So much good advice, go with the flow but make lots of meals! Evening times are the most exhausting for new parents with feeding, bathing, trying to get your granddaughter to sleep so not having to cook (or even think about what to cook) will be bliss. Help with shopping, particularly in the first few days when they need supplies they have forgotten to get in, but most of all make the most of those first grandma cuddles, nothing will be the same again! smile

Craftycat Tue 03-Sep-19 10:36:39

Sounds as if you are getting it right anyway.
Just sit them down & tell them you will do anything they want to help but will be guided by them as you know that time to bond with a new baby is very important.
I was in a similar position when first DGS was born although DDiL's parents were both alive but lived 35 miles away & I was a short walk away.
I was always happy to do any shopping or take him off for a walk while DDiL had a much needed daytime nap but never ' just popped in'. I only offered to shop over the phone if I was going anyway & waited for an invitation to visit- which came quite often.
They moved to a bigger house in a cheaper area before DGS no. 2 was born so I was them about 30 miles away too.
Never had a cross word & still very close to DGC & they come to stay often.
My own Grandmother lived in the house with a garden backing onto ours & was always in our house & I know my Mum was frustrated by it- I loved it as I could escape there if Mum was cross with me!

Dalfie5577 Tue 03-Sep-19 10:30:43

I cooked and froze a lot of meals for my DIL as the situation is slightly different and she has a very hands on mother but she said later that they were an absolute life safer in the first few weeks.
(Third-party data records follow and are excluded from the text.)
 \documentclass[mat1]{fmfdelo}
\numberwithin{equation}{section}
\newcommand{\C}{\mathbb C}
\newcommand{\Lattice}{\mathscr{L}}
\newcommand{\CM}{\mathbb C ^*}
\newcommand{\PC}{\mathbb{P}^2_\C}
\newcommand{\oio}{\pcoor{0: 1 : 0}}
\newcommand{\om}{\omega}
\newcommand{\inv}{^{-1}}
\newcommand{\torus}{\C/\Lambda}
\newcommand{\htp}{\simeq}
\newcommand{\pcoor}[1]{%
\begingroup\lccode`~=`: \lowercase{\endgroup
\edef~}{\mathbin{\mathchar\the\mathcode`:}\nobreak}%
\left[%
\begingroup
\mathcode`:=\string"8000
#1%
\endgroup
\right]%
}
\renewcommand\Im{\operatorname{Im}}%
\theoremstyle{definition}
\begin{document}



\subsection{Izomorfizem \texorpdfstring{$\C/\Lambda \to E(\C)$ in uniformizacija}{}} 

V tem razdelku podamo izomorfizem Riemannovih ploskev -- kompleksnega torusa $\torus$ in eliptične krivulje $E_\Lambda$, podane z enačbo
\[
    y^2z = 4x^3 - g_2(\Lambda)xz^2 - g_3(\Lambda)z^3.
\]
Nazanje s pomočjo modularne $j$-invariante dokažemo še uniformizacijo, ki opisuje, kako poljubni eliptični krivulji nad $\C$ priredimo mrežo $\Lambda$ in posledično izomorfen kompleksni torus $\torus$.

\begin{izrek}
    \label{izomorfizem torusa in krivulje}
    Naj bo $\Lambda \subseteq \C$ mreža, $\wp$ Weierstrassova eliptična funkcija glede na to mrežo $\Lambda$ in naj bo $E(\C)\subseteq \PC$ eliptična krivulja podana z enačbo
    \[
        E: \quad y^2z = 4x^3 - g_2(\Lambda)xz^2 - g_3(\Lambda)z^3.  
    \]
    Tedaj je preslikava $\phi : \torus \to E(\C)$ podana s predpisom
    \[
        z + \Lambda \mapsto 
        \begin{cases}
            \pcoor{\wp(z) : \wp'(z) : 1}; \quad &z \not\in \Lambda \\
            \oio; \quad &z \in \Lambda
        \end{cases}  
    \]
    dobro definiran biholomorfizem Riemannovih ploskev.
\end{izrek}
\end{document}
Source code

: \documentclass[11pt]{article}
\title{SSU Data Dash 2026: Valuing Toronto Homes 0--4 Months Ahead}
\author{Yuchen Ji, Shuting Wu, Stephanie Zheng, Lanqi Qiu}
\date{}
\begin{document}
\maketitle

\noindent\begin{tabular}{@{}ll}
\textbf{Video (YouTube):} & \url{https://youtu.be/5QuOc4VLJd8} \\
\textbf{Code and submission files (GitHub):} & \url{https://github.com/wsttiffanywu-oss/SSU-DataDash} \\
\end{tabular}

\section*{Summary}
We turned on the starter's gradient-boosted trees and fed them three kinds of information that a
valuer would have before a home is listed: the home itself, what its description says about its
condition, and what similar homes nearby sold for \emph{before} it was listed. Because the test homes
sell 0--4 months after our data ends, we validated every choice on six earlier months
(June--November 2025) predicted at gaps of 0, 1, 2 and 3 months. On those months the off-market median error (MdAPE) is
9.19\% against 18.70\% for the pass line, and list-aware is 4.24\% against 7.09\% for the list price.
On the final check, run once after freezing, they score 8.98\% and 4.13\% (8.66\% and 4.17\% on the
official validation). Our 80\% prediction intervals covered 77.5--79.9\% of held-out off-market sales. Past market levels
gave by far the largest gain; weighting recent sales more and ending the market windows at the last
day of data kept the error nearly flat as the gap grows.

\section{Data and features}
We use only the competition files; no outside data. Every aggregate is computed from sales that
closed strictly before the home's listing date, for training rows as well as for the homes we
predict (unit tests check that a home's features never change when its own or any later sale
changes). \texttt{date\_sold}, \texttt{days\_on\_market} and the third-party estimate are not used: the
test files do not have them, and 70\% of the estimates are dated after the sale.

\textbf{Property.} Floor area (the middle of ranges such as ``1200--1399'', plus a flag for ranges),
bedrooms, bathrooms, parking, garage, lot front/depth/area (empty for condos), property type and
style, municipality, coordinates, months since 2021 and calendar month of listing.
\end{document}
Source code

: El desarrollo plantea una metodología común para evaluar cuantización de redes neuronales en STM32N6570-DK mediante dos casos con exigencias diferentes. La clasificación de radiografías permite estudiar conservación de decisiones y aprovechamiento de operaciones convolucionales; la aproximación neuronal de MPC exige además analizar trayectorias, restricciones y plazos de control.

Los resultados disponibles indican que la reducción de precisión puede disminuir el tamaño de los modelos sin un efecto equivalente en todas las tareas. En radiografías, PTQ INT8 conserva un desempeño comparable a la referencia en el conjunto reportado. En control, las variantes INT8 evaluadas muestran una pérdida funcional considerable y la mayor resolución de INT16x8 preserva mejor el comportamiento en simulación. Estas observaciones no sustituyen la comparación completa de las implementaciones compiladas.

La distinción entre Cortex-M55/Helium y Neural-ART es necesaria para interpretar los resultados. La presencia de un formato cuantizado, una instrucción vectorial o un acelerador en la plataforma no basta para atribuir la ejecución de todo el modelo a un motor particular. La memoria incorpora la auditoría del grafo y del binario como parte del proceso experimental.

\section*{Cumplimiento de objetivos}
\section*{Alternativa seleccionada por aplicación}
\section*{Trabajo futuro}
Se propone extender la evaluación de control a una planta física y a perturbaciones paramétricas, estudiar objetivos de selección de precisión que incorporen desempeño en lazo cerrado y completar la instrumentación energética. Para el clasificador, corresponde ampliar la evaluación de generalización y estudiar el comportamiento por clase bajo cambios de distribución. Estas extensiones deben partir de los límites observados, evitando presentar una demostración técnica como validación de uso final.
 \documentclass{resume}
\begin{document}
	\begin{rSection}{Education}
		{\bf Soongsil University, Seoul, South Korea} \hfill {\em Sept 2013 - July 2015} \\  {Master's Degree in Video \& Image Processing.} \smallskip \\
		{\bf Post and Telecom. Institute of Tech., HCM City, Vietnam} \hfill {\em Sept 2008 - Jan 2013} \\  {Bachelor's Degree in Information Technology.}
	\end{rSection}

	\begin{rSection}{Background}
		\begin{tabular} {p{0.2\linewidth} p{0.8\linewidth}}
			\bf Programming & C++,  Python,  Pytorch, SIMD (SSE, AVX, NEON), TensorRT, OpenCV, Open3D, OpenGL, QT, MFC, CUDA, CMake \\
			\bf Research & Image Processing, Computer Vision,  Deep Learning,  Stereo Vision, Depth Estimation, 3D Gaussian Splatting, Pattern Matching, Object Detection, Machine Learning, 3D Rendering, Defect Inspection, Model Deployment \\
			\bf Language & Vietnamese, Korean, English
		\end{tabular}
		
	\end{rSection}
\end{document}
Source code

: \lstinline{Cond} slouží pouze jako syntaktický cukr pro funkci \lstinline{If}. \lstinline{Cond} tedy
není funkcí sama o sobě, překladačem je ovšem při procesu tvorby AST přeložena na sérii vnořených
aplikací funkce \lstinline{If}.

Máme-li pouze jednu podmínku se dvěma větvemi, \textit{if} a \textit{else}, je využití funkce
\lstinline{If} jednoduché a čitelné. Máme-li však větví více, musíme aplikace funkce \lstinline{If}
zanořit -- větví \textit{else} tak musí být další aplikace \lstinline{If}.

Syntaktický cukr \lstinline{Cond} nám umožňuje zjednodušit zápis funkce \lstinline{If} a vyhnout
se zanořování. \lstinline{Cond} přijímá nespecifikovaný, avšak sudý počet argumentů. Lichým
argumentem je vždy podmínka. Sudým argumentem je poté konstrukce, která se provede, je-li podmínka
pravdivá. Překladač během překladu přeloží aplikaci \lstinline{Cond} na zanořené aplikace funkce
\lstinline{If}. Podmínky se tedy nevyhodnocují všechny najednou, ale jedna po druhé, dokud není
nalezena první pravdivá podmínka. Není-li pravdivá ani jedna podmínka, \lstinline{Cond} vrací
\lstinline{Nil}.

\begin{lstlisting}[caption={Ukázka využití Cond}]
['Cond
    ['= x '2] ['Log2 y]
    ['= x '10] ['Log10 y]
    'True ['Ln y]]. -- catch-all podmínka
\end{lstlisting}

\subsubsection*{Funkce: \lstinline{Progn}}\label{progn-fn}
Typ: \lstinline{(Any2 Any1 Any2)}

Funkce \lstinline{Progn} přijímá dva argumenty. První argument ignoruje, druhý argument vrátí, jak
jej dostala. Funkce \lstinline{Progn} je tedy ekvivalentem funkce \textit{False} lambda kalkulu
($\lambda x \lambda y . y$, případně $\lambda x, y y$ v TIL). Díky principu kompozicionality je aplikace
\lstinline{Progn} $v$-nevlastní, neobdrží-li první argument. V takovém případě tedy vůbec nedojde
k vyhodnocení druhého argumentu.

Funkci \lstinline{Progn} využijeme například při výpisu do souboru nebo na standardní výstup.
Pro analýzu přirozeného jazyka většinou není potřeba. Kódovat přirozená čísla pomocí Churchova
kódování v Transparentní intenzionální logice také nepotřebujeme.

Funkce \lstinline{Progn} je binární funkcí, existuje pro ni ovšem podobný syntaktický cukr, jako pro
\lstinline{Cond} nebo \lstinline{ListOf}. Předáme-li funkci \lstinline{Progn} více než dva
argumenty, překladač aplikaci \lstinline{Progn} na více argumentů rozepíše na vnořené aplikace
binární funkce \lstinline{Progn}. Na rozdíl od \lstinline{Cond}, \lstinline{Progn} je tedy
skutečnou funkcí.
She also suffered badly with painful stitches and (sorry if too much information) but was finding it really hard to go to the loo - I took round loads of oranges orange juice prune juice bran and anything else I could think of that might help. She burst into tears and said it was one of nicest things that had been done for her! So basically I would say play it by ear you will probably discover as the weeks go by after the birth ways of helping you would never have thought of in advance! I'm sure it will be an even more emotional time for your DIL as her mother will not be there for her but I am equally sure she will be glad you are there and willing to help in any way she would find helpful. These situations usually work out fine and you will probably wonder why you were anxious. Good luck and enjoy every second of being a grandma smile

maddyone Tue 03-Sep-19 10:21:39

What a lovely MiL and granny you are, you’re so considerate of your DiL’s needs. Of course she will miss having her mother when the baby arrives, but she was only seven when her mother so sadly died, and her father is the prime parent for her now.
Just ask, offer, but never railroad, in fact you never would do that, it’s obvious from your post. Remember that fathers get more paternity leave these days, so they may prefer a bit more help when dad has gone back to work. Show interest, love them all, and help whenever they want you to help.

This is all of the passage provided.